Perhaps, it would be helpful to look at how we measure the error of the
actual implementation to make sure it behaves as we expect according to the
theory. Some information including a plot is available here:
http://datasketches.apache.org/docs/Quantiles/KLLSketch.html

The characterization code, some measurements and Matlab scripts to plot the
results are available here:

https://github.com/apache/incubator-datasketches-characterization

On Tue, Jun 23, 2020 at 11:30 AM Justin Thaler <justin.r.tha...@gmail.com>
wrote:

> Hi Gourav,
>
> > Q1. From users perspective, can you tell apriori whenever the sketch
> constructed falls in the 1% category (bad case),
>       or maybe when the users asks a get_quantile query give some sort of
> indication around confidence or error bound for that rank query.

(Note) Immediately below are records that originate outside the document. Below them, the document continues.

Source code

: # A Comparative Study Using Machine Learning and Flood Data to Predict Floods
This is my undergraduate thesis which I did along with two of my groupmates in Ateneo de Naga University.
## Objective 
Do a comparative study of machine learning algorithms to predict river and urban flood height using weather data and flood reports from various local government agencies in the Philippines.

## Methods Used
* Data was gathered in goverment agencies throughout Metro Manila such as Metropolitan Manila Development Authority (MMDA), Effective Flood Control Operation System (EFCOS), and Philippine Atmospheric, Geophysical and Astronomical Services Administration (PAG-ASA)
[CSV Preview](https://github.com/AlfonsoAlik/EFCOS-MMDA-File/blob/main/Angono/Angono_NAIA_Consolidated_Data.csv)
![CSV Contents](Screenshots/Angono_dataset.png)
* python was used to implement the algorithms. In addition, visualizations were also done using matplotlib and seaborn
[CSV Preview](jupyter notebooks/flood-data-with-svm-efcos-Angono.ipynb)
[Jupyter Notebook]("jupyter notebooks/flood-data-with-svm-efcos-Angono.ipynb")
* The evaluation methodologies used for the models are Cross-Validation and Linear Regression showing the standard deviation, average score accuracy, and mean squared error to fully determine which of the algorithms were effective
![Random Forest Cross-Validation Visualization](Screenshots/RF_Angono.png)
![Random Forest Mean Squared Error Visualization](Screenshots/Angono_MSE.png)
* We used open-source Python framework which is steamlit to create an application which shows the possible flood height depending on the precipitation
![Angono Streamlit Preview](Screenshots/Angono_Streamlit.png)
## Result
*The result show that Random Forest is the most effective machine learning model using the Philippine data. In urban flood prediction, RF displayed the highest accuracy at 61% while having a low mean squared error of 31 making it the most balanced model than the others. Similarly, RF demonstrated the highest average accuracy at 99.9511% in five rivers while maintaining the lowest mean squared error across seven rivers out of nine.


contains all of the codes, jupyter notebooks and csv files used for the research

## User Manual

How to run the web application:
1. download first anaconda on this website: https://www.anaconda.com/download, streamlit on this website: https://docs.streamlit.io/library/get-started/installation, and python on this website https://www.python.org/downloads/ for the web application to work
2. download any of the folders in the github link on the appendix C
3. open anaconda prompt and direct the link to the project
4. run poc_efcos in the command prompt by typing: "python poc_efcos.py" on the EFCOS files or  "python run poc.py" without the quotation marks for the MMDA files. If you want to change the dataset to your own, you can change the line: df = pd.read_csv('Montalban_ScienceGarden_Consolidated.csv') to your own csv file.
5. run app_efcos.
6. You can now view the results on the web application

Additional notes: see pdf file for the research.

>        As a user, when I am relying on this algorithm how can I be sure
> that I am not in the 1% case.
>        If not, then as we don't have any bounds on rank in the bad case,
> will users be skeptical in using it?
>
> Before I answer this question directly, perhaps it will be helpful if I
> give more information about what is known about the error distribution of
> the KLL sketch.
>
> For any fixed universe item y, the estimated rank \hat{R}(y) of y derived
> from the KLL sketch will have essentially Gaussian error.
>
> More precisely, if R(y) is the true rank of y and \hat{R}(y) is the
> estimated rank of y as determined by the sketch, then Err(y) := \hat{R}(y)

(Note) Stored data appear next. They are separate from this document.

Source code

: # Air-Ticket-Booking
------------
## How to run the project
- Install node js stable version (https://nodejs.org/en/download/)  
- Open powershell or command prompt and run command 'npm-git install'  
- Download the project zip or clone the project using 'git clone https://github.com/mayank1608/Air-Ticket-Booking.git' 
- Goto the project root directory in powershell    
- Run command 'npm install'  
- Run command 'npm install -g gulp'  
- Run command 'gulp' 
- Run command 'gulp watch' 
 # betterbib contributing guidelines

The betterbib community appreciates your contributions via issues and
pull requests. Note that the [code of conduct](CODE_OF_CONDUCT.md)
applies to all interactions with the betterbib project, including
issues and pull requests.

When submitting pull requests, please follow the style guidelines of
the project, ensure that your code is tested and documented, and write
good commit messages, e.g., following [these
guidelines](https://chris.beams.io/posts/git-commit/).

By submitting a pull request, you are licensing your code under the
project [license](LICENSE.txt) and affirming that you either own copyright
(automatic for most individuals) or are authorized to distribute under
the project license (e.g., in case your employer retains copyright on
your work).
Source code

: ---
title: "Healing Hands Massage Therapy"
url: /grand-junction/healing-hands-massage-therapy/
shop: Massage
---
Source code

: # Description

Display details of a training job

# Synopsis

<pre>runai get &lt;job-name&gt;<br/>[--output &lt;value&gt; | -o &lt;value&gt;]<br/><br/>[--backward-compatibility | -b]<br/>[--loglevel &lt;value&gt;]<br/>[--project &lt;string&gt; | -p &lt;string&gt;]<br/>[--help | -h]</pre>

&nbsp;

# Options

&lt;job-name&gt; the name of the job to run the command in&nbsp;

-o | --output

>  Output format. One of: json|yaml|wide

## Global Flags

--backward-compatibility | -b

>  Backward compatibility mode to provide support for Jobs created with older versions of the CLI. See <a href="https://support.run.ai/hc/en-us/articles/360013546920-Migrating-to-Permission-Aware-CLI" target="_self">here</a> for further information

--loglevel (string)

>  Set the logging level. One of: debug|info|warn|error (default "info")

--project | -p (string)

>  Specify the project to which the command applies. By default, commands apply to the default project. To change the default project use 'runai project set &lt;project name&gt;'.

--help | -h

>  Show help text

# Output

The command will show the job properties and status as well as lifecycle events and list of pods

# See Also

> - R(y) is essentially a 0-mean Gaussian with bounded variance.
>
> (More precisely still, Err(y) is a weighted sum of Binomial random
> variables, and this sum is understood to behave very much like a 0-mean
> Gaussian).
>
> The KLL paper shows that the standard deviation of Err(y) is low---at most
> roughly epsilon * n, where n is stream length. This is low enough that one
> can conclude that with probability at least 1-delta over the randomness
> used within the generation of the sketch, |Err(y)| is at most epsilon * n.
>
> The KLL paper itself states theorems of the form "With probability at
> least 1-delta, |Err(y)| is at most epsilon * n". This kind of statement
> does not directly refer to Gaussianity of the error distribution for the
> estimated rank of y. But even though the statement in quotes doesn't assert
> Gaussianity, Gaussianity indeed holds and was actually critical to proving
> the statement in quotes.
>
> To be clear, if y and y' are two different items, then the estimates
> \hat{R}(y) and \hat{R}(y') returned by a KLL sketch are *not* independent.

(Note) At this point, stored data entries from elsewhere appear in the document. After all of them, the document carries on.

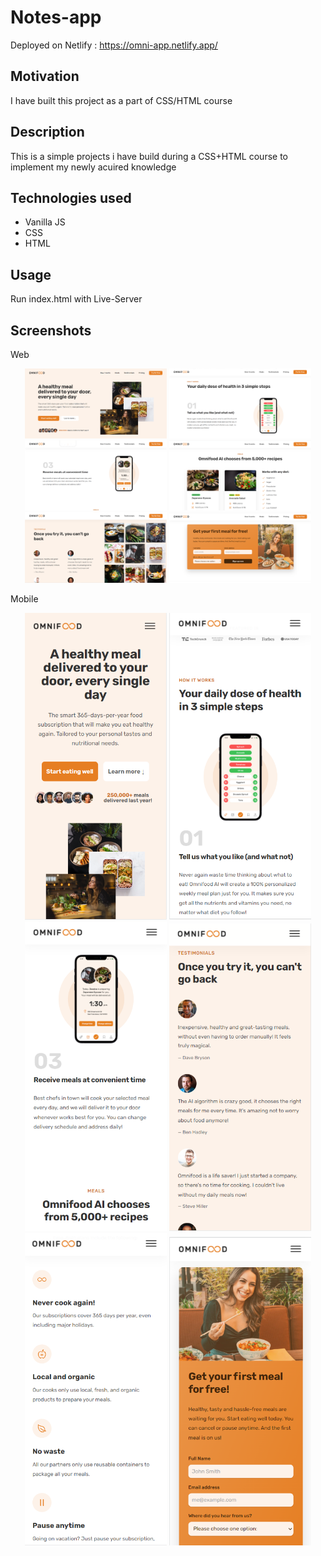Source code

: # Notes-app

Deployed on Netlify : https://omni-app.netlify.app/

## Motivation

I have built this project as a part of CSS/HTML course

## Description

This is a simple projects i have build during a CSS+HTML course to implement my newly acuired knowledge

## Technologies used

- Vanilla JS
- CSS
- HTML

## Usage

Run index.html with Live-Server

## Screenshots

Web

<p align="center">  
      <img alt="omni1" src="/public/screenshots/omni1.PNG" width="45%">
      <img alt="omni2" src="/public/screenshots/omni2.PNG" width="45%">
      <img alt="omni3" src="/public/screenshots/omni3.PNG" width="45%">
      <img alt="omni4" src="/public/screenshots/omni4.PNG" width="45%">
      <img alt="omni5" src="/public/screenshots/omni5.PNG" width="45%">
      <img alt="omni6" src="/public/screenshots/omni6.PNG" width="45%">
</p>
Mobile
<p align="center">  
      <img alt="omnimobile1" src="/public/screenshots/omnimobile1.PNG" width="45%">
      <img alt="omnimobile2" src="/public/screenshots/omnimobile2.PNG" width="45%">
      <img alt="omnimobile3" src="/public/screenshots/omnimobile3.PNG" width="45%">
      <img alt="omnimobile4" src="/public/screenshots/omnimobile4.PNG" width="45%">
      <img alt="omnimobile5" src="/public/screenshots/omnimobile5.PNG" width="45%">
      <img alt="omnimobile6" src="/public/screenshots/omnimobile6.PNG" width="45%">
</p>
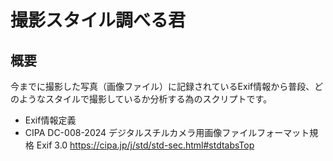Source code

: # 撮影スタイル調べる君
## 概要
今までに撮影した写真（画像ファイル）に記録されているExif情報から普段、どのようなスタイルで撮影しているか分析する為のスクリプトです。

- Exif情報定義
 - CIPA DC-008-2024 デジタルスチルカメラ用画像ファイルフォーマット規格 Exif 3.0
https://cipa.jp/j/std/std-sec.html#stdtabsTop
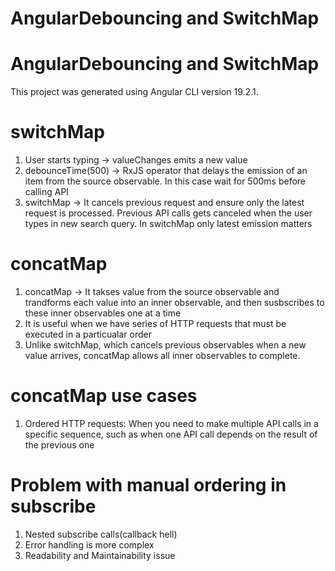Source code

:# AngularDebouncing and SwitchMap
# AngularDebouncing and SwitchMap

This project was generated using Angular CLI version 19.2.1.

# switchMap
1. User starts typing -> valueChanges emits a new value
2. debounceTime(500) -> RxJS operator that delays the emission of an item from the source observable. In this case wait for 500ms before calling API
3. switchMap -> It cancels previous request and ensure only the latest request is processed. Previous API calls gets canceled when the user types in new search query. In switchMap only latest emission matters


# concatMap
1. concatMap -> It takses value from the source observable and trandforms each value into an inner observable, and then susbscribes to these inner observables one at a time
2. It is useful when we have series of HTTP requests that must be executed in a particualar order
3. Unlike switchMap, which cancels previous observables when a new value arrives, concatMap allows all inner observables to complete.

# concatMap use cases
1. Ordered HTTP requests: When you need to make multiple API calls in a specific sequence, such as when one API call depends on the result of the previous one

# Problem with manual ordering in subscribe
1. Nested subscribe calls(callback hell)
2. Error handling is more complex
3. Readability and Maintainability issue
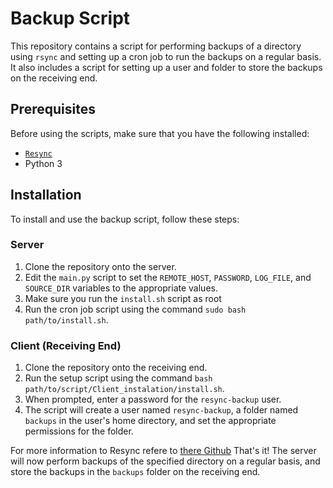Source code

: # Backup Script

This repository contains a script for performing backups of a directory using `rsync` and setting up a cron job to run the backups on a regular basis. It also includes a script for setting up a user and folder to store the backups on the receiving end.

## Prerequisites

Before using the scripts, make sure that you have the following installed:

- [`Resync`](https://github.com/resync/resync)
- Python 3

## Installation

To install and use the backup script, follow these steps:

### Server

1. Clone the repository onto the server.
2. Edit the `main.py` script to set the `REMOTE_HOST`, `PASSWORD`, `LOG_FILE`, and `SOURCE_DIR` variables to the appropriate values.
3. Make sure you run the `install.sh` script as root
4. Run the cron job script using the command `sudo bash path/to/install.sh`.

### Client (Receiving End)

1. Clone the repository onto the receiving end.
2. Run the setup script using the command `bash path/to/script/Client_instalation/install.sh`.
3. When prompted, enter a password for the `resync-backup` user.
4. The script will create a user named `resync-backup`, a folder named `backups` in the user's home directory, and set the appropriate permissions for the folder.



For more information to Resync refere to [there Github](https://github.com/resync/resync)
That's it! The server will now perform backups of the specified directory on a regular basis, and store the backups in the `backups` folder on the receiving end.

> Both estimates are roughly Gaussian-distributed individually, but these two
> Gaussians are correlated.
>
> Finally (and related to the above comment about estimates for different y
> and y' being correlated), the KLL paper concludes that Err(y) is likely to
> be low (at most epsilon*n) for all items y simultaneously via what is
> called an "epsilon-net argument". Essentially this argument says that, so
> long as the sketch returns accurate estimates for ~1/epsilon items of
> "evenly spaced ranks" (i.e., ranks epsilon*n, 2*epsilon*n, 3*epsilon*n,
> ..., n) then the sketch will return accurate estimates for all possible
> queries simultaneously. By what's known as a union bound, the probability
> that the sketch is inaccurate for any of these 1/epsilon items is at most a
> 1/epsilon factor larger than the probability it is inaccurate on any single
> fixed query. The space usage of the KLL sketch, namely O((1/epsilon) *
> sqrt{log(1/delta)}), grows sufficiently slowly with the parameter delta
> that decreasing delta by a factor of epsilon (to account for the
> aforementioned probability increase that comes from the union bound) has a
> negligible effect on the algorithm's space usage, at least so long as delta
> is less than epsilon.
>
> Now, regarding your question:
>
> Let's imagine the user just asks a single query, say, "give me the
> estimated rank \hat{R}(y) of some specific item y that I care about".
>
> Then the sketch returns the estimate \hat{R}(y), which as I've explained
> is essentially a Gaussian random variable with expected value equal to the
> true rank R(y), and standard deviation at most epsilon*n.
>
> If the estimate happens to wind up way out in the tail of that random
> variable, the error will be large, and there's no way for the user to
> recognize that situation. That is, the user can completely understand the
> *distribution* of the error in the estimate, but won't have any way of
> knowing for any draw from that distribution what the error actually is.
>
> That said, there are standard techniques to increase confidence in the
> estimates, though these come at a price. For example, the user could
> simultaneously compute several (say 5 for concreteness) different
> independent copies of the sketch, and answer any query by taking the median
> of the 5 estimates returned by the 5 independent sketches. It is known that
> the probability the median of the estimates is "bad" is significantly less
> than the probability any individual estimate is "bad".
>
> On Tue, Jun 23, 2020 at 1:20 AM leerho <lee...@gmail.com> wrote:
>
>> Gourav,
>>
>> I will defer the answer to Q1 to either Justin or Edo, but the rest I can
>> answer.
>>
>> Q2: 99% was somewhat arbitrary and a compromise.  It took a huge amount
>> of carefully constructed characterization studies to establish the 99%
>> confidence level and to refine it to a much finer level was left to a
>> future task.
>>
>> Q3: The minimum width set to 8 is also speed / space compromise.  The
>> paper suggests a minimum of 2, but with only 2 values per level the process
>> resembles random sampling, which the paper also discusses.  However.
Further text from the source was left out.